Whisnant, Caleb Roberts and I ventured to Burgers Galore in Lacy Lakeview on a fact-finding mission. None of us had dined at BG previously, so obviously we never encountered "The Beast" either. Whatever a three-pound cheeseburger looks like in your mind's eye, it looks a heck of a lot bigger once you've taken a bite of one.
Burgers Galore's "The Beast" challenge works like this: three pounds of burger which, if consumed without leaving the table, entitles the food champion to a free meal during the next visit and free drinks for life. Jennifer Cockrell, BG's jovial cashier and daughter of owner Don Patterson, hosted and officiated the burger challenge on Friday. Just before Whisnant began eating, she brought over the "Kwentin Barrell," essentially a trash can named after a particularly unfortunate challenge participant. That kind of put things in perspective.

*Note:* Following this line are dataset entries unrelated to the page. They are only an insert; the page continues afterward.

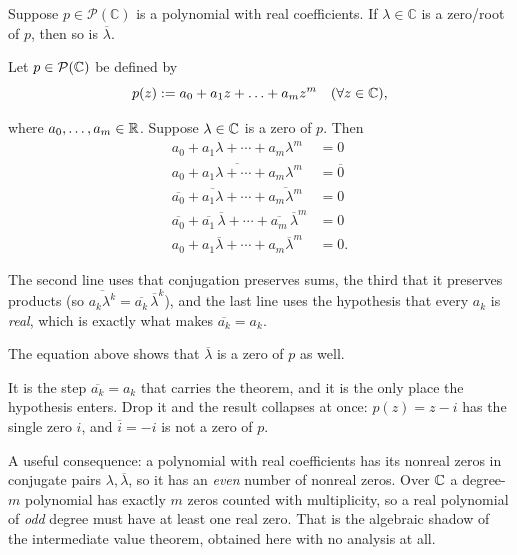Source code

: \begin{thm}
  \label{thm: polynomials with real coefficients have nonreal zeros in pairs}
  Suppose $p\in \mathcal{P} (\mathbb{C})$ is a polynomial with real coefficients. If $\lambda \in \mathbb{C}$ is a zero/root of $p$, then so is $\overline{\lambda}$.
\end{thm}
\begin{prf}
  Let $p \in \polyn(\compl)$ be defined by
  \begin{equation}
    p(z) := a_0 + a_1 z + \ldots + a_m z^m \quad (\forall z \in  \compl),
  \end{equation}

  where $a_0, \ldots, a_m \in \real$. Suppose $\lambda \in \compl$ is a zero of $p$. Then
  \begin{equation}
    \begin{aligned}
      a_0+a_1\lambda+\cdots+a_m\lambda^m&=0\\
      \overline{a_0+a_1\lambda+\cdots+a_m\lambda^m}&=\overline{0}\\
      \overline{a_0}+\overline{a_1\lambda}+\cdots+\overline{a_m\lambda^m}&=0\\
      \overline{a_0}+\overline{a_1}\,\overline{\lambda}+\cdots+\overline{a_m}\,\overline{\lambda}^m&=0\\
      a_0+a_1\overline{\lambda}+\cdots+a_m\overline{\lambda}^m&=0.
    \end{aligned}
  \end{equation}

  The second line uses that conjugation preserves sums, the third that it preserves products (so $\overline{a_k \lambda^k} = \overline{a_k}\,\overline{\lambda}^k$), and the last line uses the hypothesis that every $a_k$ is \emph{real}, which is exactly what makes $\overline{a_k} = a_k$.

  The equation above shows that $\overline{\lambda}$ is a zero of $p$ as well.
\end{prf}

\begin{ainote}
  It is the step $\overline{a_k} = a_k$ that carries the theorem, and it is the only place the hypothesis enters. Drop it and the result collapses at once: $p(z) = z - i$ has the single zero $i$, and $\overline{i} = -i$ is not a zero of $p$.

  A useful consequence: a polynomial with real coefficients has its nonreal zeros in conjugate pairs $\lambda, \overline{\lambda}$, so it has an \emph{even} number of nonreal zeros. Over $\compl$ a degree-$m$ polynomial has exactly $m$ zeros counted with multiplicity, so a real polynomial of \emph{odd} degree must have at least one real zero. That is the algebraic shadow of the intermediate value theorem, obtained here with no analysis at all.
\end{ainote}

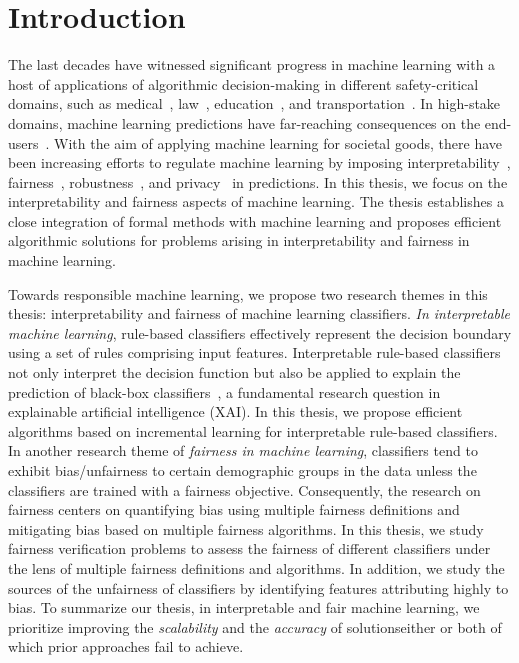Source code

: \chapter{Introduction}

The last decades have witnessed significant progress in machine learning with a host of applications of algorithmic decision-making in different safety-critical domains, such as medical~\cite{erickson2017machine,kaissis2020secure,kononenko2001machine}, law~\cite{kumar2018law,surden2014machine}, education~\cite{luckin2018machine}, and transportation~\cite{peled2019model,zantalis2019review}. In high-stake domains,  machine learning predictions have far-reaching consequences on the end-users~\cite{eshete2021making}. With the aim of applying machine learning for societal goods, there have been increasing efforts to regulate machine learning by imposing interpretability~\cite{rudin2019stop}, fairness~\cite{barocas2017fairness}, robustness~\cite{rauber2017foolbox}, and privacy~\cite{papernot2016towards} in predictions. In this thesis, we focus on the interpretability and fairness aspects of machine learning. The thesis establishes a close integration of formal methods with machine learning and proposes efficient algorithmic solutions for problems arising in interpretability and fairness in machine learning.

Towards responsible machine learning, we propose two research themes in this thesis: interpretability and fairness of machine learning classifiers. \emph{In interpretable machine learning}, rule-based classifiers effectively represent the decision boundary using a set of rules comprising input features. Interpretable rule-based classifiers not only interpret the decision function but also be applied to explain the prediction of black-box classifiers~\cite{gill2020responsible,lundberg2017unified,moradi2021post,ribeiro2016should,slack2020fooling}, a fundamental research question in explainable artificial intelligence (XAI). In this thesis, we propose efficient algorithms based on incremental learning for interpretable rule-based classifiers. In another research theme of \emph{fairness in machine learning}, classifiers tend to exhibit bias/unfairness to certain demographic groups in the data unless the classifiers are trained with a fairness objective. Consequently, the research on fairness centers on quantifying bias using multiple fairness definitions and mitigating bias based on multiple fairness algorithms. In this thesis, we study fairness verification problems to assess the fairness of different classifiers under the lens of multiple fairness definitions and algorithms. In addition, we study the sources of the unfairness of classifiers by identifying  features attributing highly to bias. To summarize our thesis, in interpretable and fair machine learning, we prioritize improving the \emph{scalability} and the \emph{accuracy} of solutions\textemdash either or both of which prior approaches fail to achieve.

While Roberts and I happily chowed down on our burgers — non-Beasts — onion rings and tots, Whisnant began work. He threw down the first quarter of "The Beast," which was helpfully divided into quadrants, in five minutes. At 11 minutes, halfway to the 22-minute time record for consumption of a Beast, Whisnant was still chewing at a pace toward completion.
Hopes began to rise that he could take a thrilling shot at that mark.
But it should be noted that the record-holder, along with most of the photos of past beast conquerers, looked like offensive linemen. Whisnant is built more like a defensive back.
At 15 minutes, Whisnant's pace slowed down considerably. We kept thinking he was ready to break into the second half, but he sat there, for almost half an hour it seemed, with one remaining bite of quadrant No. 2 still sitting in his basket.
"The first couple of bites, that crisp, buttery taste of the bun combined with the burger was delicious," Whisnant said. "But after a while, it's too rich."
Whisnant pointed out that he had eaten eight patties by the time he finished quadrant No. 2. But at that stage, the buttery flavor kept him from wanting to stuff his belly. At 42 minutes, just two bites into quadrant No. 3, he tapped out.
He directed Roberts and me to take a bite of the remaining quadrant. He was right, the bun and burger presented a tasty combination. But the sheer volume of ground beef made chewing one bite a bit of a chore.
No disrespect. "The Beast" is aptly named.
However, Whisnant was not soured on food challenges. He said he still wants to tackle the famous 72-ounce steak at The Big Texan in Amarillo. And he said this initial foray into the food challenge taught him some valuable lessons.
But it could be a while before he digests all of it.
One more bite: Whisnant has a long way to go to match one of Friday's spectators at Burgers Galore. I met a gentleman called Dave from Massachusetts who claimed to have once upon a time eaten 14 dozen oysters. Dave wore a handlebar mustache and a Hawaiian shirt. He looked like a man who could put away a few oysters. Dave said he watched a television show featuring an oyster challenge. The man in the show, apparently, consumed 477 oysters in an hour. Dave claimed he could shatter that record and put the new record out of reach in an hour.